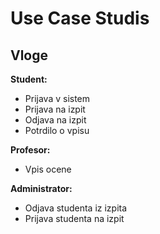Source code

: # Use Case Studis

## Vloge

**Student:**
- Prijava v sistem
- Prijava na izpit
- Odjava na izpit
- Potrdilo o vpisu

**Profesor:**
- Vpis ocene

**Administrator:**
- Odjava studenta iz izpita
- Prijava studenta na izpit
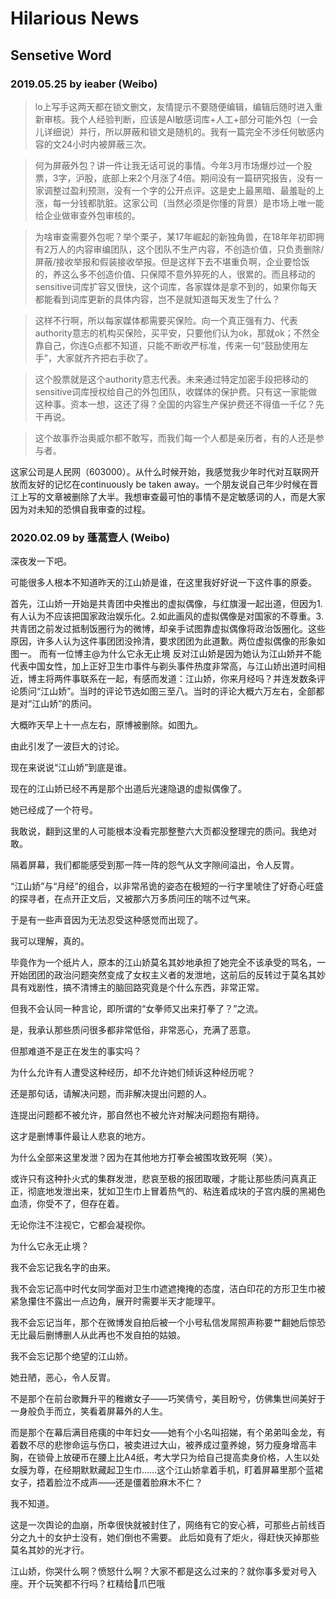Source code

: # Hilarious News

## Sensetive Word

### 2019.05.25 by ieaber (Weibo)

> lo上写手这两天都在锁文删文，友情提示不要随便编辑，编辑后随时进入重新审核。我个人经验判断，应该是AI敏感词库+人工+部分可能外包（一会儿详细说）并行，所以屏蔽和锁文是随机的。我有一篇完全不涉任何敏感内容的文24小时内被屏蔽三次。

> 何为屏蔽外包？讲一件让我无话可说的事情。今年3月市场爆炒过一个股票，3字，沪股，底部上来2个月涨了4倍。期间没有一篇研究报告，没有一家调整过盈利预测，没有一个字的公开点评。这是史上最黑暗、最羞耻的上涨，每一分钱都肮脏。这家公司（当然必须是你懂的背景）是市场上唯一能给企业做审查外包审核的。

> 为啥审查需要外包呢？举个栗子，某17年崛起的新独角兽，在18年年初即拥有2万人的内容审编团队，这个团队不生产内容，不创造价值，只负责删除/屏蔽/接收举报和假装接收举报。但是这样下去不堪重负啊，企业要恰饭的，养这么多不创造价值、只保障不意外猝死的人，很累的。而且移动的sensitive词库扩容又很快，这个词库，各家媒体是拿不到的，如果你每天都能看到词库更新的具体内容，岂不是就知道每天发生了什么？

> 这样不行啊，所以每家媒体都需要买保险。向一个真正强有力、代表authority意志的机构买保险，买平安，只要他们认为ok，那就ok；不然全靠自己，你连G点都不知道，只能不断收严标准，传来一句“鼓励使用左手”，大家就齐齐把右手砍了。

> 这个股票就是这个authority意志代表。未来通过特定加密手段把移动的sensitive词库授权给自己的外包团队，收媒体的保护费。只有这一家能做这种事。资本一想，这还了得？全国的内容生产保护费还不得值一千亿？先干再说。

> 这个故事乔治奥威尔都不敢写，而我们每一个人都是亲历者，有的人还是参与者。

这家公司是人民网（603000）。从什么时候开始，我感觉我少年时代对互联网开放而友好的记忆在continuously be taken away。一个朋友说自己年少时候在晋江上写的文章被删除了大半。我想审查最可怕的事情不是定敏感词的人，而是大家因为对未知的恐惧自我审查的过程。

### 2020.02.09 by 蓬蒿壹人 (Weibo)

深夜发一下吧。

可能很多人根本不知道昨天的江山娇是谁，在这里我好好说一下这件事的原委。

首先，江山娇一开始是共青团中央推出的虚拟偶像，与红旗漫一起出道，但因为1.有人认为不应该把国家政治娱乐化。2.如此画风的虚拟偶像是对国家的不尊重。3.共青团之前发过抵制饭圈行为的微博，却亲手试图靠虚拟偶像将政治饭圈化。这些原因，许多人认为这件事团团没拎清，要求团团为此道歉。两位虚拟偶像的形象如图一。
而有一位博主@为什么它永无止境  反对江山娇是因为她认为江山娇并不能代表中国女性，加上正好卫生巾事件与剃头事件热度非常高，与江山娇出道时间相近，博主将两件事联系在一起，有感而发道：江山娇，你来月经吗？并连发数条评论质问“江山娇”。当时的评论节选如图三至八。当时的评论大概六万左右，全部都是对“江山娇”的质问。

大概昨天早上十一点左右，原博被删除。如图九。

由此引发了一波巨大的讨论。

现在来说说“江山娇”到底是谁。

现在的江山娇已经不再是那个出道后光速隐退的虚拟偶像了。

她已经成了一个符号。

我敢说，翻到这里的人可能根本没看完那整整六大页都没整理完的质问。我绝对敢。

隔着屏幕，我们都能感受到那一阵一阵的怨气从文字隙间溢出，令人反胃。

“江山娇”与“月经”的组合，以非常吊诡的姿态在极短的一行字里唬住了好奇心旺盛的探寻者，在点开正文后，又被那六万多质问压的喘不过气来。

于是有一些声音因为无法忍受这种感觉而出现了。

我可以理解，真的。

毕竟作为一个纸片人，原本的江山娇莫名其妙地承担了她完全不该承受的骂名，一开始团团的政治问题突然变成了女权主义者的发泄地，这前后的反转过于莫名其妙具有戏剧性，搞不清博主的脑回路究竟是个什么东西，非常正常。

但我不会认同一种言论，即所谓的“女拳师又出来打拳了？”之流。

是，我承认那些质问很多都非常低俗，非常恶心，充满了恶意。

但那难道不是正在发生的事实吗？

为什么允许有人遭受这种经历，却不允许她们倾诉这种经历呢？

还是那句话，请解决问题，而非解决提出问题的人。

连提出问题都不被允许，那自然也不被允许对解决问题抱有期待。

这才是删博事件最让人悲哀的地方。

为什么全部来这里发泄？因为在其他地方打拳会被围攻致死啊（笑）。

或许只有这种扑火式的集群发泄，悲哀至极的报团取暖，才能让那些质问真真正正，彻底地发泄出来，犹如卫生巾上冒着热气的、粘连着成块的子宫内膜的黑褐色血渍，你受不了，但存在着。

无论你注不注视它，它都会凝视你。

为什么它永无止境？

我不会忘记我名字的由来。

我不会忘记高中时代女同学面对卫生巾遮遮掩掩的态度，洁白印花的方形卫生巾被紧急攥住不露出一点边角，展开时需要半天才能理平。

我不会忘记当年，那个在微博发自拍后被一个小号私信发屌照声称要艹翻她后惊恐无比最后删博删人从此再也不发自拍的姑娘。

我不会忘记那个绝望的江山娇。

她丑陋，恶心，令人反胃。

不是那个在前台歌舞升平的稚嫩女子——巧笑倩兮，美目盼兮，仿佛集世间美好于一身般负手而立，笑看着屏幕外的人生。

而是那个在幕后满目疮痍的中年妇女——她有个小名叫招娣，有个弟弟叫金龙，有着数不尽的悲惨命运与伤口，被卖进过大山，被养成过童养媳，努力瘦身增高丰胸，在锁骨上放硬币在腰上比A4纸，考大学只为给自己提高卖身价格，人生以处女膜为尊，在经期默默藏起卫生巾……这个江山娇拿着手机，盯着屏幕里那个蓝裙女子，捂着脸泣不成声——还是僵着脸麻木不仁？

我不知道。

这是一次舆论的血崩，所幸很快就被封住了，网络有它的安心裤，可那些占前线百分之九十的女护士没有，她们倒也不需要。
此后如竟有了炬火，得赶快灭掉那些莫名其妙的光才行。

江山娇，你哭什么啊？愤怒什么啊？大家不都是这么过来的？就你事多爱对号入座。开个玩笑都不行吗？杠精给👨爪巴哦
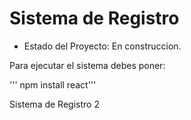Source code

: <h1>Sistema de Registro</h1>

- Estado del Proyecto: En construccion.

Para ejecutar el sistema debes poner: 

''' npm install react'''


Sistema de Registro 2
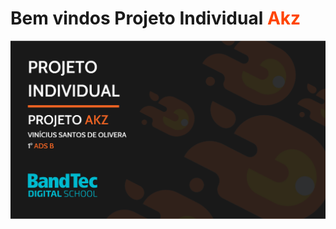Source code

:  # Bem vindos Projeto Individual <b style="color:orangered">Akz</b>
![](https://github.com/akzv-oliveira/Akz/blob/master/capa.png)

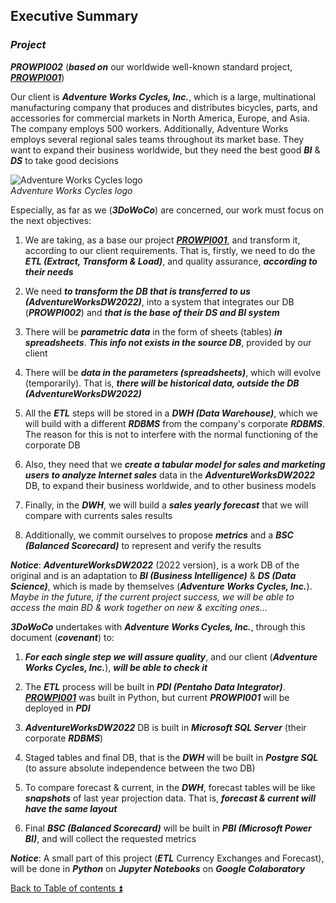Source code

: ## Executive Summary  

### **_Project_**  

**_PROWPI002_** (**_based on_** our worldwide well-known standard project, [**_PROWPI001_**](https://github.com/ddasilva64/MTDPDN23001esp/blob/master/proyectos/PROWPI001.ipynb))  

Our client is **_Adventure Works Cycles, Inc._**, which is a large, multinational manufacturing company that produces and distributes bicycles, parts, and accessories for commercial markets in North America, Europe, and Asia. The company employs 500 workers. Additionally, Adventure Works employs several regional sales teams throughout its market base. They want to expand their business worldwide, but they need the best good **_BI_** & **_DS_** to take good decisions   

![Adventure Works Cycles logo](https://i.imgur.com/8dpUmbD.png)  
_Adventure Works Cycles logo_  

Especially, as far as we (**_3DoWoCo_**) are concerned, our work must focus on the next objectives:  

1. We are taking, as a base our project [**_PROWPI001_**](https://github.com/ddasilva64/MTDPDN23001esp/blob/master/proyectos/PROWPI001.ipynb), and transform it, according to our client requirements. That is, firstly, we need to do the **_ETL (Extract, Transform & Load)_**, and quality assurance, **_according to their needs_**  

2. We need **_to transform the DB that is transferred to us (AdventureWorksDW2022)_**, into a system that integrates our DB (**_PROWPI002_**) and **_that is the base of their DS and BI system_**  

3. There will be **_parametric data_** in the form of sheets (tables) **_in spreadsheets_**. **_This info not exists in the source DB_**, provided by our client  

4. There will be **_data in the parameters (spreadsheets)_**, which will evolve (temporarily). That is, **_there will be historical data, outside the DB (AdventureWorksDW2022)_**  

5. All the **_ETL_** steps will be stored in a **_DWH (Data Warehouse)_**, which we will build with a different **_RDBMS_** from the company's corporate **_RDBMS_**. The reason for this is not to interfere with the normal functioning of the corporate DB  

5. Also, they need that we **_create a tabular model for sales and marketing users to analyze Internet sales_** data in the **_AdventureWorksDW2022_** DB, to expand their business worldwide, and to other business models  

5. Finally, in the **_DWH_**, we will build a **_sales yearly forecast_** that we will compare with currents sales results  

6. Additionally, we commit ourselves to propose **_metrics_** and a **_BSC (Balanced Scorecard)_** to represent and verify the results  

**_Notice_**: **_AdventureWorksDW2022_** (2022 version), is a work DB of the original and is an adaptation to **_BI (Business Intelligence)_** & **_DS (Data Science)_**, which is made by themselves (**_Adventure Works Cycles, Inc._**). _Maybe in the future, if the current project success, we will be able to access the main BD & work together on new & exciting ones..._    

**_3DoWoCo_** undertakes with **_Adventure Works Cycles, Inc._**, through this document (**_covenant_**) to:

1. **_For each single step we will assure quality_**, and our client (**_Adventure Works Cycles, Inc._**), **_will be able to check it_**   

2. The **_ETL_** process will be built in **_PDI (Pentaho Data Integrator)_**. [**_PROWPI001_**](https://github.com/ddasilva64/MTDPDN23001esp/blob/master/proyectos/PROWPI001.ipynb) was built in Python, but current **_PROWPI001_** will be deployed in **_PDI_**  

3. **_AdventureWorksDW2022_** DB is built in **_Microsoft SQL Server_** (their corporate **_RDBMS_**)  

4. Staged tables and final DB, that is the **_DWH_** will be built in **_Postgre SQL_** (to assure absolute independence between the two DB)

5. To compare forecast & current, in the **_DWH_**, forecast tables will be like **_snapshots_** of last year projection data. That is, **_forecast & current will have the same layout_**  

5. Final **_BSC (Balanced Scorecard)_** will be built in **_PBI (Microsoft Power BI)_**, and will collect the requested metrics  

**_Notice_**: A small part of this project (**_ETL_** Currency Exchanges and Forecast), will be done in **_Python_** on **_Jupyter Notebooks_** on **_Google Colaboratory_**  

[Back to Table of contents :arrow_double_up:](../README.md)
..............................
• Task brief: Exactly reproduce the lines above, starting at the one that contains "Sistema de Registro 2" and ending at the one that contains "### **_Project_**", both inclusive; leave the pictures out and add no other lines.

• Solution to the exercise:
Sistema de Registro 2
Source code

:  # Bem vindos Projeto Individual <b style="color:orangered">Akz</b>
![](https://github.com/akzv-oliveira/Akz/blob/master/capa.png)

Source code

: ## Executive Summary  

### **_Project_**  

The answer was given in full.